Having grown up suspicious of secular psychology, he found his way to famous motivator Norman Vincent Peale's Marble Collegiate Church. "I'd go to Peale's sermons," he recalls, "and then I'd walk all Sunday afternoon, thinking about the message: 'God loves you, he's your friend.' I'd walk and I'd cry. At night I went to the Fifth Avenue Presbyterian Church, and I went to a group called Faith at Work. I went to conferences, listened to speakers. I went to see these ministers. I'd go to a hotel room and say, 'Hi, I'm Stan from Denver, and I'm homosexual. How do I reverse this?'"

He sought out "charismatic" Christians, those who claimed to have special healing gifts. "They believe all these things were caused by spirits," he recalls. "They were also so noisy, so disorderly. I'd take the subway to Brooklyn--I was prayed for a number of times. It was insane and frantic research. I went to these two women on Cape Cod, Kay and Judy, who ran a deliverance ministry. They prayed for me--and their husbands did, too. I was terrified. The God I was worshiping in those days was not user-friendly. He was a God of fear."

After four years in the urban spiritual jungle, Stan returned to Denver. "I was exhausted," he says. "I told God that I'd done my share. I was confused. I was sick and tired of the tremendous shame and self-loathing, and I didn't ever want hands laid on me again.

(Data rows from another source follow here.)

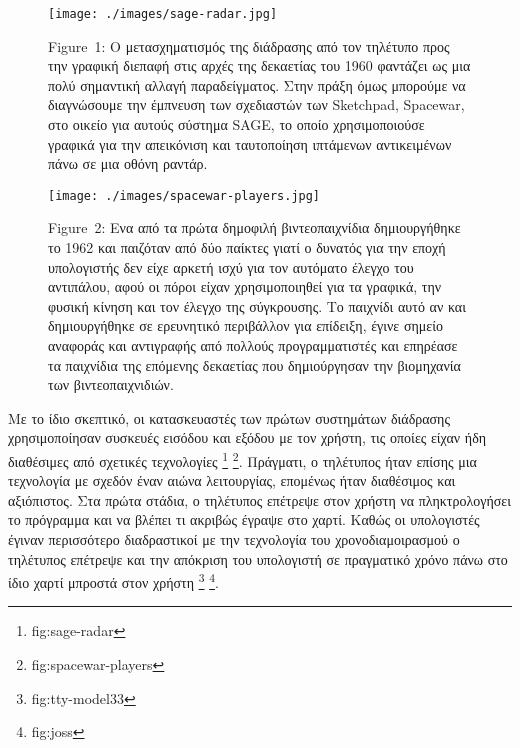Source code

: \documentclass[
]{article}
\begin{document}
\leavevmode{}%
\begin{figure}
\hypertarget{fig:sage-radar}{%
\centering
\texttt{[image: ./images/sage-radar.jpg]}
\caption{Figure~1: Ο μετασχηματισμός της διάδρασης από τον τηλέτυπο προς
την γραφική διεπαφή στις αρχές της δεκαετίας του 1960 φαντάζει ως μια
πολύ σημαντική αλλαγή παραδείγματος. Στην πράξη όμως μπορούμε να
διαγνώσουμε την έμπνευση των σχεδιαστών των Sketchpad, Spacewar, στο
οικείο για αυτούς σύστημα SAGE, το οποίο χρησιμοποιούσε γραφικά για την
απεικόνιση και ταυτοποίηση ιπτάμενων αντικειμένων πάνω σε μια οθόνη
ραντάρ.}\label{fig:sage-radar}
}
\end{figure}

\leavevmode{}%
\begin{figure}
\hypertarget{fig:spacewar-players}{%
\centering
\texttt{[image: ./images/spacewar-players.jpg]}
\caption{Figure~2: Ενα από τα πρώτα δημοφιλή βιντεοπαιχνίδια
δημιουργήθηκε το 1962 και παιζόταν από δύο παίκτες γιατί ο δυνατός για
την εποχή υπολογιστής δεν είχε αρκετή ισχύ για τον αυτόματο έλεγχο του
αντιπάλου, αφού οι πόροι είχαν χρησιμοποιηθεί για τα γραφικά, την φυσική
κίνηση και τον έλεγχο της σύγκρουσης. Το παιχνίδι αυτό αν και
δημιουργήθηκε σε ερευνητικό περιβάλλον για επίδειξη, έγινε σημείο
αναφοράς και αντιγραφής από πολλούς προγραμματιστές και επηρέασε τα
παιχνίδια της επόμενης δεκαετίας που δημιούργησαν την βιομηχανία των
βιντεοπαιχνιδιών.}\label{fig:spacewar-players}
}
\end{figure}

Με το ίδιο σκεπτικό, οι κατασκευαστές των πρώτων συστημάτων διάδρασης
χρησιμοποίησαν συσκευές εισόδου και εξόδου με τον χρήστη, τις οποίες
είχαν ήδη διαθέσιμες από σχετικές τεχνολογίες \footnote{fig:sage-radar}
\footnote{fig:spacewar-players}. Πράγματι, ο τηλέτυπος ήταν επίσης μια
τεχνολογία με σχεδόν έναν αιώνα λειτουργίας, επομένως ήταν διαθέσιμος
και αξιόπιστος. Στα πρώτα στάδια, ο τηλέτυπος επέτρεψε στον χρήστη να
πληκτρολογήσει το πρόγραμμα και να βλέπει τι ακριβώς έγραψε στο χαρτί.
Καθώς οι υπολογιστές έγιναν περισσότερο διαδραστικοί με την τεχνολογία
του χρονοδιαμοιρασμού ο τηλέτυπος επέτρεψε και την απόκριση του
υπολογιστή σε πραγματικό χρόνο πάνω στο ίδιο χαρτί μπροστά στον χρήστη
\footnote{fig:tty-model33} \footnote{fig:joss}.
\end{document}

"So I turned it into guilt. I bought an old house, remodeled it and practiced celibacy. The remodeling went fine; the celibacy didn't go so well. I don't mean I was acting out all the time, but repressing causes erratic behavior."

In 1967 Stan resumed his quest for healing. His search took him from Maine to California. Noted healer Agnes Sanford laid hands on him in Minneapolis, Benedictine monks prayed for him at a New Mexico monastery, Christian cultists worked on him in California.

His work as an architect provided him with his only rest and relief. At age forty, he stumbled onto a Denver ex-gay ministry, where he was twice as old as everyone else and where the main emphasis seemed to be on just "getting guys off the streets and out of the bars." Finally, at 47, he discovered a community of gay evangelical Christians in California. "They were happy; they were professional people and they were getting on with their lives," he says. "And they didn't despise themselves."

Through the group, Evangelicals Concerned, he hooked up with Sylvia Pennington, a born-again heterosexual Christian who had seen her duty as the conversion of gays until disillusionment forced her to conclude that there was nothing wrong with being both gay and Christian. Stan helped her publish a book about it. When he returned to Denver, he started a branch of Evangelicals Concerned (now called Evangelicals Reconciled).

"I finally learned I was okay just as I was," he says, "after fifty years of bad programming."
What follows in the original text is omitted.